Prompt
Produce word for word the lines of the data below running from the one that has "exists after the" to the one that has "attack request was", inclusive, and no others.

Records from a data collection

════════════════

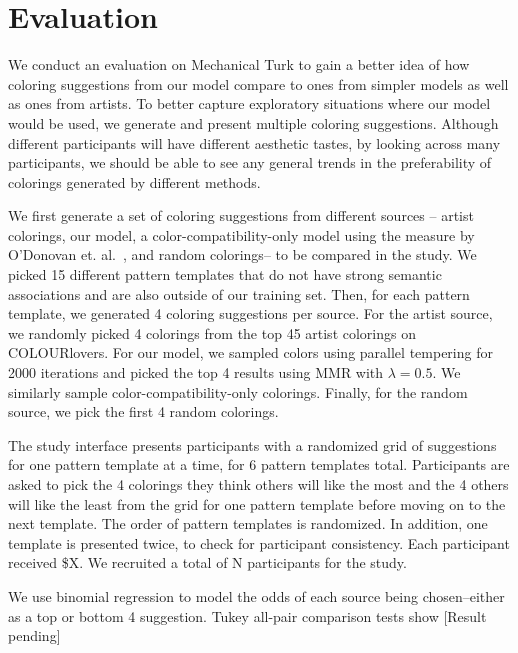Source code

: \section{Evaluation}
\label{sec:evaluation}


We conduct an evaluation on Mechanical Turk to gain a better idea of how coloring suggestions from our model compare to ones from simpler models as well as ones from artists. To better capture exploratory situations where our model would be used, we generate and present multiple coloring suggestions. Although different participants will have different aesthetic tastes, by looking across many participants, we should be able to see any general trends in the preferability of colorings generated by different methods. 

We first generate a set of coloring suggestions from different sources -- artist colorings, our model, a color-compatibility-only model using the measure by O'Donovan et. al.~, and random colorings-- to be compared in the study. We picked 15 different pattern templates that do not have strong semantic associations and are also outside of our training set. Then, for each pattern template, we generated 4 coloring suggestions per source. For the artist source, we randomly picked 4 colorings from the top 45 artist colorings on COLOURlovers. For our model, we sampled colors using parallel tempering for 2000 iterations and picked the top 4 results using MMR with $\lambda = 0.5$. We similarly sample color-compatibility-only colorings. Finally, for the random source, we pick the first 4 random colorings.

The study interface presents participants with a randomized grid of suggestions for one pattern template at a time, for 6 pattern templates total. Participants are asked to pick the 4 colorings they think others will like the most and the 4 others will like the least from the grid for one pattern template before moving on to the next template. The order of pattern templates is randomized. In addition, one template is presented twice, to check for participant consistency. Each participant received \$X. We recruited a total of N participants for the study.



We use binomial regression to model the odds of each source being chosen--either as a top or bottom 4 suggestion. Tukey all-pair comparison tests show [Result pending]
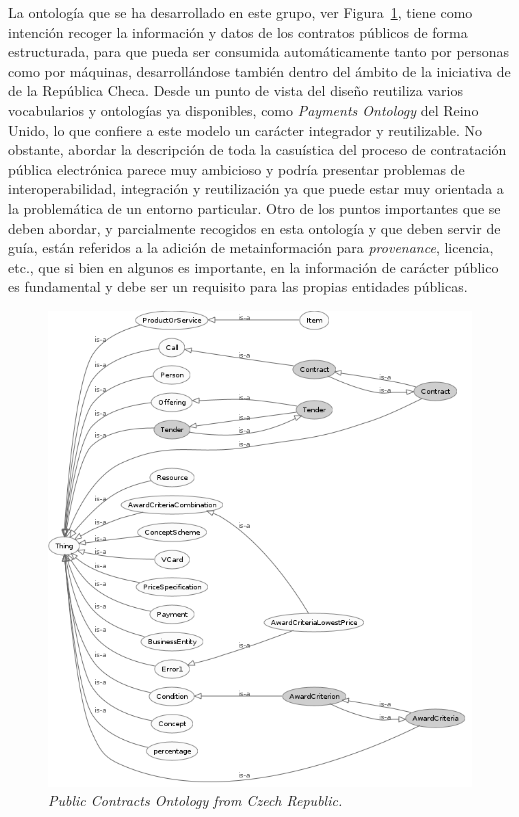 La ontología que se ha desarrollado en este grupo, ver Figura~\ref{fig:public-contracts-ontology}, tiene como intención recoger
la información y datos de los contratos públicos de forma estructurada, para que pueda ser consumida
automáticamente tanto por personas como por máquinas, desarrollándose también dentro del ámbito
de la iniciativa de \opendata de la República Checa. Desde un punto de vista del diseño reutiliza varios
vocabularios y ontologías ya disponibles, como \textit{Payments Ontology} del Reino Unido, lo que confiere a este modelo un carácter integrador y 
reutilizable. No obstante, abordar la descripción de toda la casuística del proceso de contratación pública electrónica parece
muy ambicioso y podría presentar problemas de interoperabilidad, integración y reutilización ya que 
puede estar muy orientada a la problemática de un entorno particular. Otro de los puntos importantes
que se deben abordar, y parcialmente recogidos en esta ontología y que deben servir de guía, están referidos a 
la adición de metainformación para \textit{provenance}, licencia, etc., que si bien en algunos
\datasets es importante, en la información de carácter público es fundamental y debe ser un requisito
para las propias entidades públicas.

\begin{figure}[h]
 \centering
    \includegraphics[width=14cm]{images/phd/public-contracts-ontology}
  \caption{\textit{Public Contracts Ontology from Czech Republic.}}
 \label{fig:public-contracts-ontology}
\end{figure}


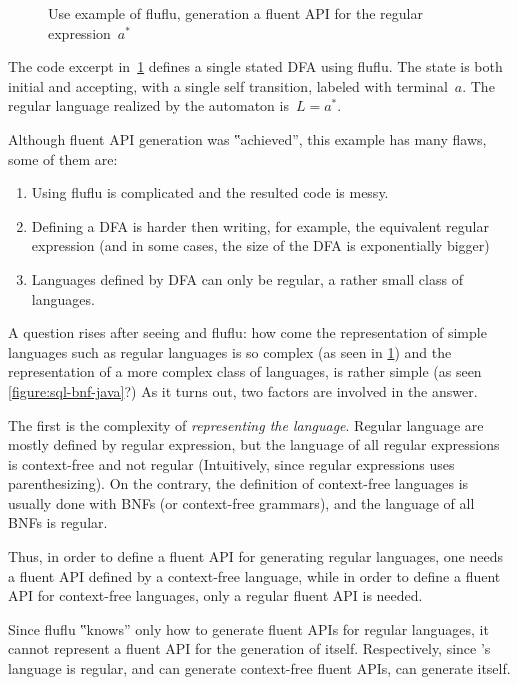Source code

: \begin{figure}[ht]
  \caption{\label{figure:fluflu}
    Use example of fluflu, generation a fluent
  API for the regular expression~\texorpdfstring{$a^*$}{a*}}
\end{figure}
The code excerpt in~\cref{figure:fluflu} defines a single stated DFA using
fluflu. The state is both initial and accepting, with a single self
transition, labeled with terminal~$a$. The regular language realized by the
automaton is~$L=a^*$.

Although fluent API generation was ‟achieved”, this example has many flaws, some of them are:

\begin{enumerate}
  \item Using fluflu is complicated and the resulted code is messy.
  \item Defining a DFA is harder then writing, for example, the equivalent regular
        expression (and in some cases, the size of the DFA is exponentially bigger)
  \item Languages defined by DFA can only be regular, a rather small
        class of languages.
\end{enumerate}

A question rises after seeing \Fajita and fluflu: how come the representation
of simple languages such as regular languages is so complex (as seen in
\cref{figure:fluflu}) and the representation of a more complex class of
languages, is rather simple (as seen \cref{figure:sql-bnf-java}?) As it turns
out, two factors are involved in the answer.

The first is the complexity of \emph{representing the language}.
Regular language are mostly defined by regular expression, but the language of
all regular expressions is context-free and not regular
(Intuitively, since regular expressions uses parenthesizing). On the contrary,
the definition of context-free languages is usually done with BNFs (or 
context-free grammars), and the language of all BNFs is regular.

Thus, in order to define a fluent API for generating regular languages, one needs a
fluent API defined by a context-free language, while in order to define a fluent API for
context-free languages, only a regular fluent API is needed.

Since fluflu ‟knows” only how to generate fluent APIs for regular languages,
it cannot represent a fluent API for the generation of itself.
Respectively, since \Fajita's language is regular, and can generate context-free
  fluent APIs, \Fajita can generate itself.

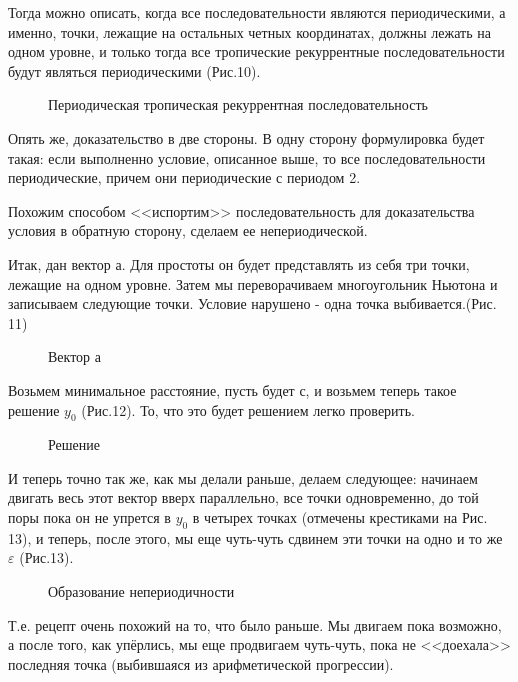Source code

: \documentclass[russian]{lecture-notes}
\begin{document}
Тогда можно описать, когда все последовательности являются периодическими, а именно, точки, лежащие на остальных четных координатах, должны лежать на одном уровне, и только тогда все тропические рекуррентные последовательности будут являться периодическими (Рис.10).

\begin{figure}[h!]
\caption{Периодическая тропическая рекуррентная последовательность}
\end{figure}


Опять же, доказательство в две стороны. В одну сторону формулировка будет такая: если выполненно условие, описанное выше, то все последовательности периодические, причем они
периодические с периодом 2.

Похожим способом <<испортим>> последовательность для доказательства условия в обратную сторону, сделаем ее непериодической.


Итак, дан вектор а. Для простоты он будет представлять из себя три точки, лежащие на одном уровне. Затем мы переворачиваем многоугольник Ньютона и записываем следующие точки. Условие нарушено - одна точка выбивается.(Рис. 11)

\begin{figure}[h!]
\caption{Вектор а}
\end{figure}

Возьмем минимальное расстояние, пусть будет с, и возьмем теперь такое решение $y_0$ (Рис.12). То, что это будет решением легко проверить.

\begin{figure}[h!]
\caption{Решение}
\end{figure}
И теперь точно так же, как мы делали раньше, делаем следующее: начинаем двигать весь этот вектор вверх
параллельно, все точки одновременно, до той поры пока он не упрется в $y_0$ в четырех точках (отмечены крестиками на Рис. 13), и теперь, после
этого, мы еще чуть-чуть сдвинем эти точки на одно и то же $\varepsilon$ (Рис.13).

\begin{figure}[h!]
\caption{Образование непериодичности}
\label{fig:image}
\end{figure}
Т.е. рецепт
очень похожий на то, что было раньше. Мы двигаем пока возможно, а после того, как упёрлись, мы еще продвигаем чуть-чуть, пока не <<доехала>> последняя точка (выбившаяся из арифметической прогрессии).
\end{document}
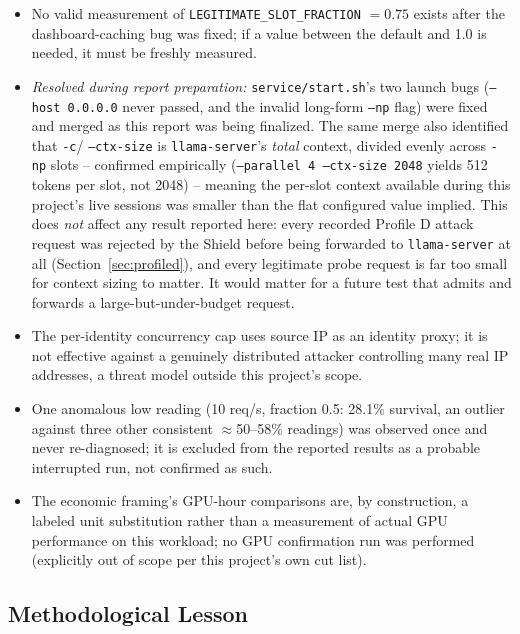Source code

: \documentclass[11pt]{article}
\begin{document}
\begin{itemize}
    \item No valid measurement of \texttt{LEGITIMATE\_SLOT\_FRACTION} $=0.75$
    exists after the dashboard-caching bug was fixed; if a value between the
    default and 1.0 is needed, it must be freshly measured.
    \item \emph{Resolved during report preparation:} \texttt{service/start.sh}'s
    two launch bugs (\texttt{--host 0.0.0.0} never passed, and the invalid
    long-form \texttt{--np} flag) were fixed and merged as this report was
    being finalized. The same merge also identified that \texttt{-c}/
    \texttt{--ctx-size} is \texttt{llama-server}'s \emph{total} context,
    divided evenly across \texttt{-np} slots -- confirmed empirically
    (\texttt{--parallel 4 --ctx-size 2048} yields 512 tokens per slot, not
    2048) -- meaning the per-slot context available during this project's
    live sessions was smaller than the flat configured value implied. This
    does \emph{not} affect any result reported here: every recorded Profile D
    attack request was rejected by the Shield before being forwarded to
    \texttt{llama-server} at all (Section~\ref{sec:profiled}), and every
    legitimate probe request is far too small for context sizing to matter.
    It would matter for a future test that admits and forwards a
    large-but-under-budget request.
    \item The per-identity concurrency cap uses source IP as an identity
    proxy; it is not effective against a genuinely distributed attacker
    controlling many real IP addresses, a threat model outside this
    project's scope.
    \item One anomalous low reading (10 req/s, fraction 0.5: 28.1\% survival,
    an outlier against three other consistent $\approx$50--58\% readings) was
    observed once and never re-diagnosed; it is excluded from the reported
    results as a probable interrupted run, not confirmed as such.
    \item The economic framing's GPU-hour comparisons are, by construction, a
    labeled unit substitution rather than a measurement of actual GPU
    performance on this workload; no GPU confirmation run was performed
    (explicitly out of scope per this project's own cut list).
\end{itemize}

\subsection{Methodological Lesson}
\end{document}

════════════════

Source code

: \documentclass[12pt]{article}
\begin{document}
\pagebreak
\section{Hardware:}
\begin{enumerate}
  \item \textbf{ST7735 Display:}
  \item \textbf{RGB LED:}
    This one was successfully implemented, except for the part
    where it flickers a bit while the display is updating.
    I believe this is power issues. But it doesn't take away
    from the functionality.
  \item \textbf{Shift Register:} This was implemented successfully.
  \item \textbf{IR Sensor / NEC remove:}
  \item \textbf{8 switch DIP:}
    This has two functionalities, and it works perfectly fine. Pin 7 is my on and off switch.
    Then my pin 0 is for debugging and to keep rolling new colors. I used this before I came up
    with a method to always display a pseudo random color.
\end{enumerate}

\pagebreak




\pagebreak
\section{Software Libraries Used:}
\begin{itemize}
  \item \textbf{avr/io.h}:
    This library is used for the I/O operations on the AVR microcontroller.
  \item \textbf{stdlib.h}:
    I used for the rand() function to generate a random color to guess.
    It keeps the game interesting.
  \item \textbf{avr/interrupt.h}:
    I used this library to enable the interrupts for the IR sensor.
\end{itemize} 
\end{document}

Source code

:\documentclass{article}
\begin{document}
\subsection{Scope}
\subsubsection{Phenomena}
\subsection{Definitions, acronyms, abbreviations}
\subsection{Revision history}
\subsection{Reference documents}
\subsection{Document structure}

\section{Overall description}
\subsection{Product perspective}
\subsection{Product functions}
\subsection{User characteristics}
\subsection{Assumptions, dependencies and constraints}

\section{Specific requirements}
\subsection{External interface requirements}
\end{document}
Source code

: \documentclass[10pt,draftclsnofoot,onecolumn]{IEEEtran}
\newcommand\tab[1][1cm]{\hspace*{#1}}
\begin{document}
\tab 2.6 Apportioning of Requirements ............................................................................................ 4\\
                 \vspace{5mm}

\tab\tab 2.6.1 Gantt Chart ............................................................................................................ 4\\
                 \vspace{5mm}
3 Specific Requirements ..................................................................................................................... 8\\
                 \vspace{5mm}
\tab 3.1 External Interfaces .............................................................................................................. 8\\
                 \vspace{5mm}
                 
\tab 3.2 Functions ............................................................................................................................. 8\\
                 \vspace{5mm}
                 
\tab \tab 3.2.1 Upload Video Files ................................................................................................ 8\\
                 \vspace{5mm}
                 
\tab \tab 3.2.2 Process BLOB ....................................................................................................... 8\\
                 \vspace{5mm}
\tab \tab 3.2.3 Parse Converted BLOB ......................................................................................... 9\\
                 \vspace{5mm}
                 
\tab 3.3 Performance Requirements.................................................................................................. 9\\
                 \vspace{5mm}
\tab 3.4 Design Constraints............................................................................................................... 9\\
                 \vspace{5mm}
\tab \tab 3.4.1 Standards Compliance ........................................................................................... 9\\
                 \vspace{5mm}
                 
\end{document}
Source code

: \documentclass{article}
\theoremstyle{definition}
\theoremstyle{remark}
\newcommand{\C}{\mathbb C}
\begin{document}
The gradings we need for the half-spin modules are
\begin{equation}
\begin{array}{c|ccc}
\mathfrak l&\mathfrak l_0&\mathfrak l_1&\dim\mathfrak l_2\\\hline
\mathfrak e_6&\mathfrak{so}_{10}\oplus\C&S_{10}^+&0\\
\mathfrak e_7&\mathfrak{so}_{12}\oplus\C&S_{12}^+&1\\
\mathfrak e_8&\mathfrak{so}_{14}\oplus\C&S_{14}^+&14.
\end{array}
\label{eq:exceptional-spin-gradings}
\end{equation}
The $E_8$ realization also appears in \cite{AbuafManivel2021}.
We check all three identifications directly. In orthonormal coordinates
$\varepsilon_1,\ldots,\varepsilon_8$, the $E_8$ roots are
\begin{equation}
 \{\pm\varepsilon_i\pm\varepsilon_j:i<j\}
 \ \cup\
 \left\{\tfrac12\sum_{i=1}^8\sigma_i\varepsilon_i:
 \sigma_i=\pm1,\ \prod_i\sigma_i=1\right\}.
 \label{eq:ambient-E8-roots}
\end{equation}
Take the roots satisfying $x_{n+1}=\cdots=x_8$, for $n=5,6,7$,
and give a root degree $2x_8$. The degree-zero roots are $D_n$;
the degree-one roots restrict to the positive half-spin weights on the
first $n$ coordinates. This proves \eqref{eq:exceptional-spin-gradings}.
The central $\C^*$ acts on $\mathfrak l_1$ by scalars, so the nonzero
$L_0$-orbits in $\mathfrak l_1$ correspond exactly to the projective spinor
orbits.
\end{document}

════════════════

Response to the exercise
    exists after the dashboard-caching bug was fixed; if a value between the
    default and 1.0 is needed, it must be freshly measured.
    \item \emph{Resolved during report preparation:} \texttt{service/start.sh}'s
    two launch bugs (\texttt{--host 0.0.0.0} never passed, and the invalid
    long-form \texttt{--np} flag) were fixed and merged as this report was
    being finalized. The same merge also identified that \texttt{-c}/
    \texttt{--ctx-size} is \texttt{llama-server}'s \emph{total} context,
    divided evenly across \texttt{-np} slots -- confirmed empirically
    (\texttt{--parallel 4 --ctx-size 2048} yields 512 tokens per slot, not
    2048) -- meaning the per-slot context available during this project's
    live sessions was smaller than the flat configured value implied. This
    does \emph{not} affect any result reported here: every recorded Profile D
    attack request was rejected by the Shield before being forwarded to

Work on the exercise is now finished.